That’s rights, I’m officially off of all medication. After taking my first lot of tablets and wanting to kill myself, the doc changed them. The next lot of tablets helped me to put on two and a half stone in four months so I got them changed. To be fair these were probably the best ones but I couldn’t cope with the weight gain. So he changed my tablets – wonderful. This last lot made me want to crawl out of my own skin. I can only imagine that I felt how a heroine addict feels when they need their next hit, only I needed the hit out of my system. It was a horrible horrible feeling that I never ever want to experience again.
So, the doc has allowed me to stop all medication for three weeks to see how I go. The thing is I know that I’ll be fine. I’m not quite normal and I don’t cope very well with money mainly but I’ve spent my life being like that so I know I’ll get through just fine. The second lot of tablets made it ok for me to open bills and meant I didn’t waste money on bingo sites, which I didn’t know was possible, but if that’s my biggest problem then surely I can deal with that – especially as I have loved ones around me that are willing to help and support me. If it means I have to be given an allowance rather than looking after my own money and get someone else to pay the bills for me, do I really need meds. Can I not go about it all another way? Yes I love more, I feel more, I get more anxious, but hey that’s the only me I know so I can handle that!

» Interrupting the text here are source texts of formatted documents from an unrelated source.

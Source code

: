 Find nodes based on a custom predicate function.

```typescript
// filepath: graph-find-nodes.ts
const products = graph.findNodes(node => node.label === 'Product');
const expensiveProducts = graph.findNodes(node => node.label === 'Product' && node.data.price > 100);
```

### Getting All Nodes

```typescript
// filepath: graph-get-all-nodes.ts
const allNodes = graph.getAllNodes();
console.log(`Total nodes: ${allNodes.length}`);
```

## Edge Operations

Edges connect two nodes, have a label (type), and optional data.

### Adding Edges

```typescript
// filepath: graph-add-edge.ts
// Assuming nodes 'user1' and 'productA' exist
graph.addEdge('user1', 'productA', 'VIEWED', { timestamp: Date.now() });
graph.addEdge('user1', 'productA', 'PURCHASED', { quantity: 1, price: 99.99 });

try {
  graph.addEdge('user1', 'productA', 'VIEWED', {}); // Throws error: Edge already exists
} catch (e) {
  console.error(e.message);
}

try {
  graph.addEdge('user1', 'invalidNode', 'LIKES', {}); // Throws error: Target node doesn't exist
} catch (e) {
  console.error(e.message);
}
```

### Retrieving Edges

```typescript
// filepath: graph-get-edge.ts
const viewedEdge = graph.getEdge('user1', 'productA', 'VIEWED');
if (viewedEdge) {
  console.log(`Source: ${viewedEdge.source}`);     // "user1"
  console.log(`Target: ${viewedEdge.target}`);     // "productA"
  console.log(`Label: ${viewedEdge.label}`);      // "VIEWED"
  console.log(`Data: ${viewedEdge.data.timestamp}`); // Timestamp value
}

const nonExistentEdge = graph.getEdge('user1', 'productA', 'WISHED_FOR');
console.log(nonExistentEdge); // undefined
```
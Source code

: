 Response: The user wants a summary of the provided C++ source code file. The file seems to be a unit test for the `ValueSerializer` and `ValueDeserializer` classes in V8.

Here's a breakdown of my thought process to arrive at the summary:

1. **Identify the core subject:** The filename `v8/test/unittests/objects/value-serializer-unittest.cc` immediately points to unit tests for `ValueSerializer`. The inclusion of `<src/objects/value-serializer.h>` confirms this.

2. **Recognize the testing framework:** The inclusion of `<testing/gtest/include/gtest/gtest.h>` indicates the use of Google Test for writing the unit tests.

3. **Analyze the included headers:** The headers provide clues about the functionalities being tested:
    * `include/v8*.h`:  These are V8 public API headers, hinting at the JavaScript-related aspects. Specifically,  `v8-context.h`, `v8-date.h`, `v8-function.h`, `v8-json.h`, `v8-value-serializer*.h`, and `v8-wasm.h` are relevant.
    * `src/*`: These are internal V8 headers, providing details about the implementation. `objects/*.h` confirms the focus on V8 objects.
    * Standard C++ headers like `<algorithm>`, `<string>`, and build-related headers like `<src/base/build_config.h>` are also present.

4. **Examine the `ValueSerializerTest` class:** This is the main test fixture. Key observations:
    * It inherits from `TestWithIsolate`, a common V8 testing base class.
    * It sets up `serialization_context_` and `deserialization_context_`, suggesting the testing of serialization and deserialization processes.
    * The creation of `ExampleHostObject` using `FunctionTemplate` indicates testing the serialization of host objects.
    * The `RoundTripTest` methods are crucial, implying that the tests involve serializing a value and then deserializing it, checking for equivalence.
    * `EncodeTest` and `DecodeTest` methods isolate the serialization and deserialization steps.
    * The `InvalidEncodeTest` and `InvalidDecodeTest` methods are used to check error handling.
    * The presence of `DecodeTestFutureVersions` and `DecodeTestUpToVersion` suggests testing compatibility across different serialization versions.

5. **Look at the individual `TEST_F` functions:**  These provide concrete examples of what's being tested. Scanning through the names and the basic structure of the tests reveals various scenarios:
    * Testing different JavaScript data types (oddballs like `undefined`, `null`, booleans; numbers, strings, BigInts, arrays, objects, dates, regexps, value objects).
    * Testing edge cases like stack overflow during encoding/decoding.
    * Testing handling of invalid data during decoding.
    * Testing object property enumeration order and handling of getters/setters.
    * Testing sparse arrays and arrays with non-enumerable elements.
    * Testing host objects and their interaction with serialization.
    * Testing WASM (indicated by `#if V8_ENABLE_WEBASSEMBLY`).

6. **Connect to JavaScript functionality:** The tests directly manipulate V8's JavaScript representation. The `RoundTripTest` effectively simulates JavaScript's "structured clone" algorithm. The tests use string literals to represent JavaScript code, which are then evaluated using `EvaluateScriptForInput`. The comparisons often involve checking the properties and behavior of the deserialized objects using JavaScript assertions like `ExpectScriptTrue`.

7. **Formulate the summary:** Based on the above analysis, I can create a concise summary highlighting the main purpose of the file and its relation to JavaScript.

The only thing that kept me taking those meds was the thought of another manic episode where I destroy my life. I couldn’t deal with that. I’m finding out my triggers, I’m asking family to help watch out for signs, maybe I will be ok. Maybe I won’t need meds. Or maybe I will be able to go years without them until someone has to March me down to the doctors or worse to the hospital to get my latest episode sorted. So long as I can trust people to do this, I’d rather stay off meds and just be, well…. me!